In Firebase, a new object can be added to a collection using the push() method, which automatically generates a unique ID for the object. For example, a collection could look like this:

{
	"Jx5GJqWJ6ojch_8JYCK": {
    	"name": "Bob Smith",
        "username": "bobsmith"
    },
    "Jx5GPaLm3IB6wSCBsVb": {
    	"name": "John Smith",
        "username": "johnsmith"
    }
}

Pushing a new object would simply extend this JSON object.

One could GET the whole collection at the uri /collection, and GET a specific item at /collection/Jx5GJqWJ6ojch_8JYCK.

In SAFE we will do something similar: have a directory /collection, in which we will place individual JSON files. The name of the json file will be the unique id, which will be generated client-side, and the file will contain the object. Using the above example, we would have the file /collection/Jx5GJqWJ6ojch_8JYCK.json which would contain:

{
  "name": "Bob Smith",
  "username": "bobsmith"
}

If we wanted the entire collection, we would request the entire /collection container, or a subset of it using the SAFE API.

The difference between accessing collections/files in Firebase and SAFE are minor, and it should be relatively easy to switch between the two.

Versioning Objects

Decentralizing data ownership introduces a new problem concerning versioning. In conventional application with SQL databases, when the application's requirements change, it is trivial to issue an update to entire tables of data, mutating them as necessary. This will not be possible on SAFE. A mechanism will need to be in place that allows all application updates to be backwards-compatible with existing data.

I propose the following solution:

  1. Hard-code the current version of the application into the source code
  2. Include the version number of the software used into each and every object created.
  3. When fetching data from the network, filter it through utility classes that know how to reduce data from each software version, in a way that the latest software version can understand.

Question: should software versions be included in collections also?

Voting To Prevent Censorship

One killer feature that would further fight censorship is to eventually make most or all collections read- and append-only.
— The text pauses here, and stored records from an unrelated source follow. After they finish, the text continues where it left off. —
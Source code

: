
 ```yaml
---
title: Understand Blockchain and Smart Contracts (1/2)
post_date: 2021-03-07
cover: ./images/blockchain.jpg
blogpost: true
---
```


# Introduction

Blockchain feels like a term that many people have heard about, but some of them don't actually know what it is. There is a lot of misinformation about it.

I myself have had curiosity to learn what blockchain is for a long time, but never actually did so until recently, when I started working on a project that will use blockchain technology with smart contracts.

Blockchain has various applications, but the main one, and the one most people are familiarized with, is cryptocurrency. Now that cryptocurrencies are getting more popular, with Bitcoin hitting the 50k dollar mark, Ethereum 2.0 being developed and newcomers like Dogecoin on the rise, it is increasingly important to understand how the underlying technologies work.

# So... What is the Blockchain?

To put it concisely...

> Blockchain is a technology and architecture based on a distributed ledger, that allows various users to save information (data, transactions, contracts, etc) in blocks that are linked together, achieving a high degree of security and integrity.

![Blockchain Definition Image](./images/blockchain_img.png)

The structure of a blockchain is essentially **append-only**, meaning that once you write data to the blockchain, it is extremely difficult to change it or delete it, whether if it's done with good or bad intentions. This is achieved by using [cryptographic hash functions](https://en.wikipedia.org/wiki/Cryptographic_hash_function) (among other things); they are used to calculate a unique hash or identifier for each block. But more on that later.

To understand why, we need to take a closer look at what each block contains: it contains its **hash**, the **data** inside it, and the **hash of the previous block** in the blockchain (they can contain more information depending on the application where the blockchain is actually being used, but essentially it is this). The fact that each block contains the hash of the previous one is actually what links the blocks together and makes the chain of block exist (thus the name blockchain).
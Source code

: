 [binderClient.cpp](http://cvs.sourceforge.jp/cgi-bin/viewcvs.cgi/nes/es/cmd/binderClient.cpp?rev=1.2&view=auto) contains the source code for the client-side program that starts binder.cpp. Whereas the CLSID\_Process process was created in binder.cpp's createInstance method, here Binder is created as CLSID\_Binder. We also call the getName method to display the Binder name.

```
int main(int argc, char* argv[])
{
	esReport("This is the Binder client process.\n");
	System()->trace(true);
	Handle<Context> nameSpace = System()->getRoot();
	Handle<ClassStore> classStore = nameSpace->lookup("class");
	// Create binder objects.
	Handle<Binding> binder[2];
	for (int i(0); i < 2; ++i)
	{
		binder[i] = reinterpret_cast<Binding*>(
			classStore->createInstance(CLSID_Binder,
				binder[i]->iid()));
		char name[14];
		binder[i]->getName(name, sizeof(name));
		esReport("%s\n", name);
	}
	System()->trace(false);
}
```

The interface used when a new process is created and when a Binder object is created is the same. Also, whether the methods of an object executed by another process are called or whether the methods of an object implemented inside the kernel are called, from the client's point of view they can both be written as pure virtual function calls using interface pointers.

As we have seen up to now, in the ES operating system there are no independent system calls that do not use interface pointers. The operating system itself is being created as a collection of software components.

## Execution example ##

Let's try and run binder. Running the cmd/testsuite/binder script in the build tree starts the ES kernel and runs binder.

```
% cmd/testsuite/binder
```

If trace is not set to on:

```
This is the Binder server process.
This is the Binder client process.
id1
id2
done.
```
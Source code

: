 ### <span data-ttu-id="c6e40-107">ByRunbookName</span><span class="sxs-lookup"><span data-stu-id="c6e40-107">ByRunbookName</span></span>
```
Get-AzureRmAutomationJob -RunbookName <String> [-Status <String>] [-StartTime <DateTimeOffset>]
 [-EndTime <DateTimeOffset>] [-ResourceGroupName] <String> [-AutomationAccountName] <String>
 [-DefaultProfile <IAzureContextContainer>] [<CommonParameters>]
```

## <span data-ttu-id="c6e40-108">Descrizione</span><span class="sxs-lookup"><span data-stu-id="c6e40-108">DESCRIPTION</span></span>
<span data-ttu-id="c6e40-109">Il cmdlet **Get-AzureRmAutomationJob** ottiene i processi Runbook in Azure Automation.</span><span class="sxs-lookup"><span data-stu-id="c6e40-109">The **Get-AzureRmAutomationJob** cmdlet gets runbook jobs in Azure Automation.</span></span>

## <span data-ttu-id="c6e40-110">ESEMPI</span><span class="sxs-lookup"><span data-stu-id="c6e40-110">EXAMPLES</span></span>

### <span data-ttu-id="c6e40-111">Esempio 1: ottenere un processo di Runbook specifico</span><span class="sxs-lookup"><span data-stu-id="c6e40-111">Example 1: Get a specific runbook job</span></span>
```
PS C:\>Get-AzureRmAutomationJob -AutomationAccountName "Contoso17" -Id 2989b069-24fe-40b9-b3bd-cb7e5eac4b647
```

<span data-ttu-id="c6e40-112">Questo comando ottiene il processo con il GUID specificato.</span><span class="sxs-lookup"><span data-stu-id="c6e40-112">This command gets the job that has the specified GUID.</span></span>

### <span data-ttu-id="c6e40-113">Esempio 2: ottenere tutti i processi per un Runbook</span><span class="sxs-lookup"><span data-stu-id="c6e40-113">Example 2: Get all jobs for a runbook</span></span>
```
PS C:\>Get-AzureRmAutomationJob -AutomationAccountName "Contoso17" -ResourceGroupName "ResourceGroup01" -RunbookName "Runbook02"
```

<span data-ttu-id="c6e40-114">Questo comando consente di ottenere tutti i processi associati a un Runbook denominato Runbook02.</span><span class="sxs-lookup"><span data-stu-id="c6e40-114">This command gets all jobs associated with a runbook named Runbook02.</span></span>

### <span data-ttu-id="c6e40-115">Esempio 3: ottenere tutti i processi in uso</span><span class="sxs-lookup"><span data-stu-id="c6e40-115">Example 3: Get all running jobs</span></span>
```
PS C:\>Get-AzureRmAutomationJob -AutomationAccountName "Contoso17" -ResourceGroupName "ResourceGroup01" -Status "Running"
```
This would mean that even moderators and admins cannot dereference data. This would call for two minimum requirements:

First, data must be stored in no-mans-land, in no one's personal drive, and thus it cannot be deleted by anyone. Only new collection objects would be added.

Secondly and most importantly, since this could encourage spam and illegal content, members of the community would need to pitch in to vote on collection objects. Objects below a voting threshold would not be displayed. Voting is not an easy feat in decentralized applications, as it could be easily gamed. There are discussions on the MaidSafe forums on how voting could be done using SAFE. Naturally this is a topic that encompasses nearly all online communities, not just SAFE Talk, so this will likely be a solution that needs to be built into SAFE. For example, an API endpoint that allows casting votes on any object, using its own algorithm on determining trustworthy users/nodes, perhaps using vault rankings or other measures.